For the material below, return exactly the lines starting at the one holding "- Wrapping an Existing Command-Line Tool" and ending at the one holding "### Quick Install Guide", counting both as part of the range.

Segment Start: Input data

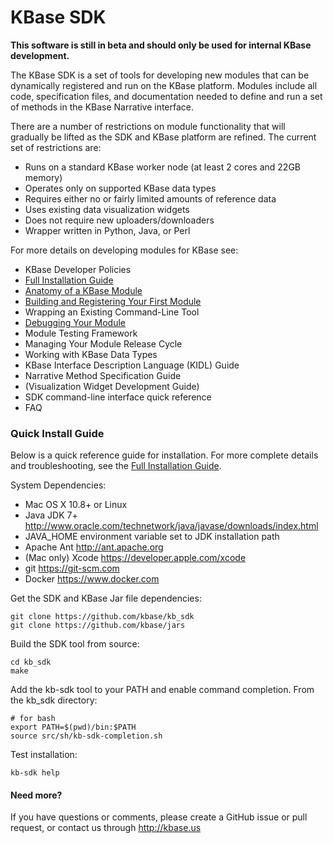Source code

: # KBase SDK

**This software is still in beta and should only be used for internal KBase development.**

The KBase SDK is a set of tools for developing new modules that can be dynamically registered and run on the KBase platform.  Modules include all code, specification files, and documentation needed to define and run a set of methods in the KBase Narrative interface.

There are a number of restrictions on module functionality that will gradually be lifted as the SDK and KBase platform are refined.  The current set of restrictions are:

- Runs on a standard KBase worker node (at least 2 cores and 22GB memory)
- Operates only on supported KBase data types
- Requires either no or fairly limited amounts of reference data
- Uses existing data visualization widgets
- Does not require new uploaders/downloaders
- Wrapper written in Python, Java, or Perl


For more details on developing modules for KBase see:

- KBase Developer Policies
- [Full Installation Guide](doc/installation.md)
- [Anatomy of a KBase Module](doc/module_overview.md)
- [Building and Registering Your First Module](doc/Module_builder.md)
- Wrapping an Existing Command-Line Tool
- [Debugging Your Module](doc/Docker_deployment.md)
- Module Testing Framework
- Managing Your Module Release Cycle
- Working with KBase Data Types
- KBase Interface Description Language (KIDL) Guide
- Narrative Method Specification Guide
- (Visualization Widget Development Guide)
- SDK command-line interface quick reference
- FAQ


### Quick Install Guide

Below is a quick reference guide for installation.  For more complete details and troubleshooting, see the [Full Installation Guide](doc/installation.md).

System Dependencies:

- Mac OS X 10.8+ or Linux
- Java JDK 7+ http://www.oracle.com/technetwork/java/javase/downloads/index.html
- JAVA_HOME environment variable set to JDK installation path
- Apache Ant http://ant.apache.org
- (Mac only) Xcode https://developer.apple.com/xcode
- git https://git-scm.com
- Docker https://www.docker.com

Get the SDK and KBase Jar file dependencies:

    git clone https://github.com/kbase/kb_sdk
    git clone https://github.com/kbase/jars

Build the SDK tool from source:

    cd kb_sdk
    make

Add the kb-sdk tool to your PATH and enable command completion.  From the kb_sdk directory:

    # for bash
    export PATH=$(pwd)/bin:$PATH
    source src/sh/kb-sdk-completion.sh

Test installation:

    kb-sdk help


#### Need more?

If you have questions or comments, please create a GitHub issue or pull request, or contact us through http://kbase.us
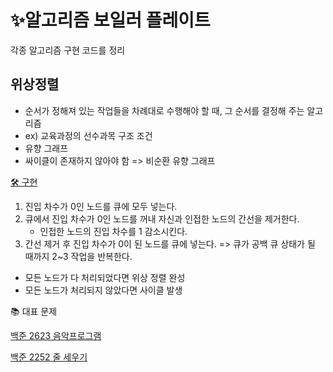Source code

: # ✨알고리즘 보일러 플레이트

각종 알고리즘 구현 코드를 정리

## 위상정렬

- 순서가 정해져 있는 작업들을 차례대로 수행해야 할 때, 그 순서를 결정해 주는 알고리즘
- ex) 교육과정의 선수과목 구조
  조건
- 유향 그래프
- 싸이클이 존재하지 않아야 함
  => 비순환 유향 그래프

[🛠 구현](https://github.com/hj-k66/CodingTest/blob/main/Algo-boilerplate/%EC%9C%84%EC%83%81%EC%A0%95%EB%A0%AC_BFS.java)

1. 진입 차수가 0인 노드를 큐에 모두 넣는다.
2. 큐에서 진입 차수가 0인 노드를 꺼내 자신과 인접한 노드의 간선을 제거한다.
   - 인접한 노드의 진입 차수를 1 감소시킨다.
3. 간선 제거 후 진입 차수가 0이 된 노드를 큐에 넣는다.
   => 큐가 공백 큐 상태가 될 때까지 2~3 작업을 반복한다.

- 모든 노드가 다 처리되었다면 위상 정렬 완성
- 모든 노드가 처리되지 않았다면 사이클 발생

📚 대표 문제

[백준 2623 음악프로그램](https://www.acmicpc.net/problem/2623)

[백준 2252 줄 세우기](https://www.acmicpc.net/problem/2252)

Segment End: Input data
Segment Start: Input data

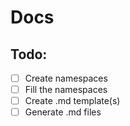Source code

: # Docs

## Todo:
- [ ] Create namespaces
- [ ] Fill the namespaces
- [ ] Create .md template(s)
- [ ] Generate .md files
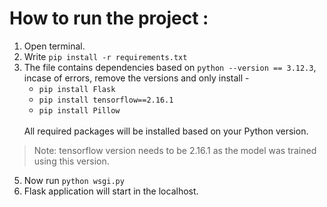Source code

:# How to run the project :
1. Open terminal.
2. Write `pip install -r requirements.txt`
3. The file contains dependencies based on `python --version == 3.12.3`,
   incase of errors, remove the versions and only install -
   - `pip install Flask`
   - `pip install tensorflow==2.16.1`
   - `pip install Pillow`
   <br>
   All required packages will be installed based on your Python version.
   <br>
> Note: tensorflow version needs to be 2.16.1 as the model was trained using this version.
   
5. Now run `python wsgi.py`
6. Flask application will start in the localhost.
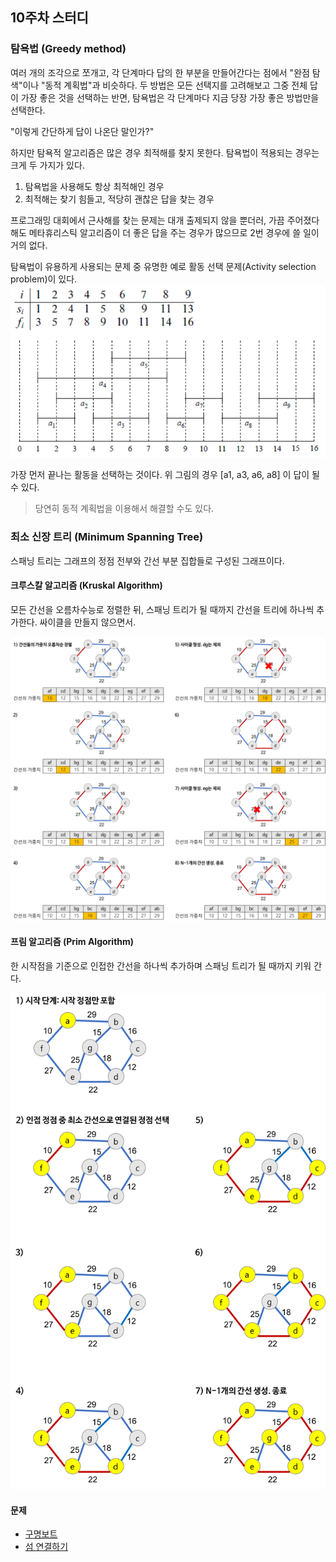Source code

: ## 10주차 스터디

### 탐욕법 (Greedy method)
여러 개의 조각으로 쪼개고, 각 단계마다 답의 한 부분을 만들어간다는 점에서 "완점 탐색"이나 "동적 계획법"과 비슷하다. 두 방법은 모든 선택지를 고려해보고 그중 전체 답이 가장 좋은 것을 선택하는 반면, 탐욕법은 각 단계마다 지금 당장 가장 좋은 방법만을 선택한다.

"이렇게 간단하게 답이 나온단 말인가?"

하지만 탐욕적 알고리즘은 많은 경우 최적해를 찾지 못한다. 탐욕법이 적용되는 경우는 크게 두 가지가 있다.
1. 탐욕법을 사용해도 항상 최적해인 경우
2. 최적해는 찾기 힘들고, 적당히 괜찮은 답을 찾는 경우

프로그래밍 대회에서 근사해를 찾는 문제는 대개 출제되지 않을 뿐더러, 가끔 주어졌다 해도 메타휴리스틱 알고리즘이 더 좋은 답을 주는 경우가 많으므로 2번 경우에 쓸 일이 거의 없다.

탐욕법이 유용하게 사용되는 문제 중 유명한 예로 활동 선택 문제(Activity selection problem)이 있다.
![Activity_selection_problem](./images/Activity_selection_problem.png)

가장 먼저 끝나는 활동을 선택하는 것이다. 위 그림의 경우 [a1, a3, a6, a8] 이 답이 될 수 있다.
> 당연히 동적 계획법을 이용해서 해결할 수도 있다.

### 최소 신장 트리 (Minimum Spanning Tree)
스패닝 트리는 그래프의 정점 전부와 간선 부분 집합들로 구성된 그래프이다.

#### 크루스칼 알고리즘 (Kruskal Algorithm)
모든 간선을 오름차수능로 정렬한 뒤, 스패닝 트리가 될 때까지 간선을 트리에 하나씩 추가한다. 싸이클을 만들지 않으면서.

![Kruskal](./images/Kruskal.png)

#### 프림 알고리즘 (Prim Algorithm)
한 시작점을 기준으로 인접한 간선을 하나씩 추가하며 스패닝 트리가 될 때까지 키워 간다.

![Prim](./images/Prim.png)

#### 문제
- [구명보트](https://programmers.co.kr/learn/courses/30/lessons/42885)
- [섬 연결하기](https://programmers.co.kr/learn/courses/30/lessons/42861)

Segment End: Input data
Segment Start: Input data

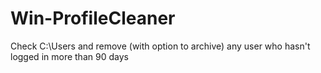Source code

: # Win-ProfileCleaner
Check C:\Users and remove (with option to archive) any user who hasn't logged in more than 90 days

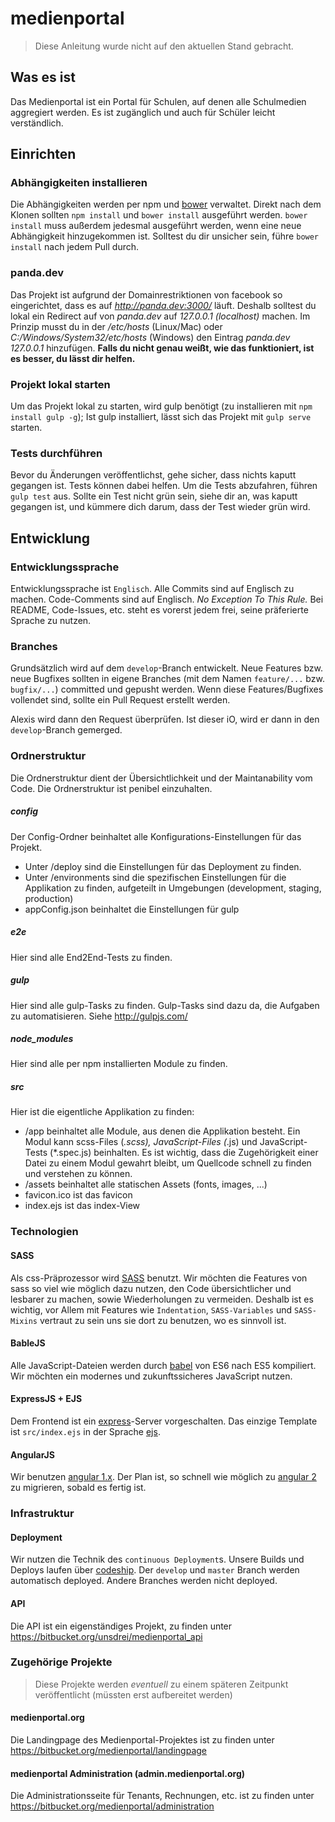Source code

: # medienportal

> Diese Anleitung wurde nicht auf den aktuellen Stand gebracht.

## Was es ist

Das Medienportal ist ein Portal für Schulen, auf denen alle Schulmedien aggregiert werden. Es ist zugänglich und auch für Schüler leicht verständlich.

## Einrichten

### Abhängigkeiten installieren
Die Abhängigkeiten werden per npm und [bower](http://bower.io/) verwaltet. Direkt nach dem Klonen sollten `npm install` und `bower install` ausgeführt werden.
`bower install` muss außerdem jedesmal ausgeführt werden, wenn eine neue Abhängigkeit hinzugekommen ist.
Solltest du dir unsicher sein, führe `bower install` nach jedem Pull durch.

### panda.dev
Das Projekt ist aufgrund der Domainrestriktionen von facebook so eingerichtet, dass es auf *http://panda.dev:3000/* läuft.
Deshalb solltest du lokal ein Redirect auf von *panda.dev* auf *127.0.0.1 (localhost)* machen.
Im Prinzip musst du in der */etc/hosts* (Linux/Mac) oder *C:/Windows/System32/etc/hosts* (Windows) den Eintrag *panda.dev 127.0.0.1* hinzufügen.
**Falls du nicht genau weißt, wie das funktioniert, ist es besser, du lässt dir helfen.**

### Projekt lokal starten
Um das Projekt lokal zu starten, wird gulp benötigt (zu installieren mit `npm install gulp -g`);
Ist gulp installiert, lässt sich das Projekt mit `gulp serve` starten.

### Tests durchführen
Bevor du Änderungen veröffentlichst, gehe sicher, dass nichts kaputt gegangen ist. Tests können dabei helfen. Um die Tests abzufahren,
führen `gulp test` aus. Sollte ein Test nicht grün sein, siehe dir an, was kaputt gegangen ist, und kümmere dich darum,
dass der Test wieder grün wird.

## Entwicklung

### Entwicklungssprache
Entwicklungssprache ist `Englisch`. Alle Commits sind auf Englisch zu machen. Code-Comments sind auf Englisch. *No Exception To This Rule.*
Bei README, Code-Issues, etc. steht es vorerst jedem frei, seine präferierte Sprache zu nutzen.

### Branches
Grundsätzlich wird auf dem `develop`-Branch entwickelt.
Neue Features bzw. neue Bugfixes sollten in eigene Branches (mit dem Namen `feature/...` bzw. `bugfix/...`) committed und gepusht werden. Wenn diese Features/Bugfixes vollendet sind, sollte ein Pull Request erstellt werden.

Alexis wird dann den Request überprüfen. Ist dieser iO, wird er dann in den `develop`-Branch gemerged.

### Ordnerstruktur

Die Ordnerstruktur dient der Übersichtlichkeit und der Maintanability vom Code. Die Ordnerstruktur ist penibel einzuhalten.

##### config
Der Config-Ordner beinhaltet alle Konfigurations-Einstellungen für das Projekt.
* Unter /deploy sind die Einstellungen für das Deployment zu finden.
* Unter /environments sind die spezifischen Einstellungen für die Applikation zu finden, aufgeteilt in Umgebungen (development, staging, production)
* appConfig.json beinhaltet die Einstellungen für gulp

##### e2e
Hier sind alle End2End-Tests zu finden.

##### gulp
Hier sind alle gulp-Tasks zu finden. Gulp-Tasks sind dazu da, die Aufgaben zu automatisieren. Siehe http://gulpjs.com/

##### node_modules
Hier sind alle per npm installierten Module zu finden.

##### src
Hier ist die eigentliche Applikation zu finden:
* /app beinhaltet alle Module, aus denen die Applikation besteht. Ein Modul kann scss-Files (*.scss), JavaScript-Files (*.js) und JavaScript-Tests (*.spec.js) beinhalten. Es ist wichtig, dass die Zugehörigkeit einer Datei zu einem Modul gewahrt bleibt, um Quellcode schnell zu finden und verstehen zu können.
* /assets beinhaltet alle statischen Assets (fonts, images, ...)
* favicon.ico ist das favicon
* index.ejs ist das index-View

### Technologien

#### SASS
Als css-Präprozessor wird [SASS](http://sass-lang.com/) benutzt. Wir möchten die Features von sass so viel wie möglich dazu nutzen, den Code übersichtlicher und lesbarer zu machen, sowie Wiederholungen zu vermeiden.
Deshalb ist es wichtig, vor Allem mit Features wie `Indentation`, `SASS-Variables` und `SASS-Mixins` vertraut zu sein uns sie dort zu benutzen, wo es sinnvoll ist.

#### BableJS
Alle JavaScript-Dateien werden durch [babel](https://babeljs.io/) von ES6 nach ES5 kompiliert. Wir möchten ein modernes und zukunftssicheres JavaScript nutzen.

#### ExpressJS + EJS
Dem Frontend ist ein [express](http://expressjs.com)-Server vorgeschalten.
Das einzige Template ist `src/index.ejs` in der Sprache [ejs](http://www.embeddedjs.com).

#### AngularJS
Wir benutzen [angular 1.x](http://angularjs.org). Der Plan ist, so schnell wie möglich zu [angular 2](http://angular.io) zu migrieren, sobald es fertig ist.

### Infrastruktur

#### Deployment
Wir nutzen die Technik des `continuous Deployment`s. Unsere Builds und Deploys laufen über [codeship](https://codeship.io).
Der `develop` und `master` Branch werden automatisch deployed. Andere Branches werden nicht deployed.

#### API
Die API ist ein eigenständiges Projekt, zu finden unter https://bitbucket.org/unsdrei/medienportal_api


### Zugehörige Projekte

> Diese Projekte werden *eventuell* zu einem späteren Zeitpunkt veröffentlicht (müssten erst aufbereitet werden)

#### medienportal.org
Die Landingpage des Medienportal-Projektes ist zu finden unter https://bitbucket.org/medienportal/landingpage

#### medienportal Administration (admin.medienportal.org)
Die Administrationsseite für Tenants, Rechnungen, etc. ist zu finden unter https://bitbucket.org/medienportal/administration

Segment End: Input data

▶ _Result of this exercise_:
- Wrapping an Existing Command-Line Tool
- [Debugging Your Module](doc/Docker_deployment.md)
- Module Testing Framework
- Managing Your Module Release Cycle
- Working with KBase Data Types
- KBase Interface Description Language (KIDL) Guide
- Narrative Method Specification Guide
- (Visualization Widget Development Guide)
- SDK command-line interface quick reference
- FAQ


### Quick Install Guide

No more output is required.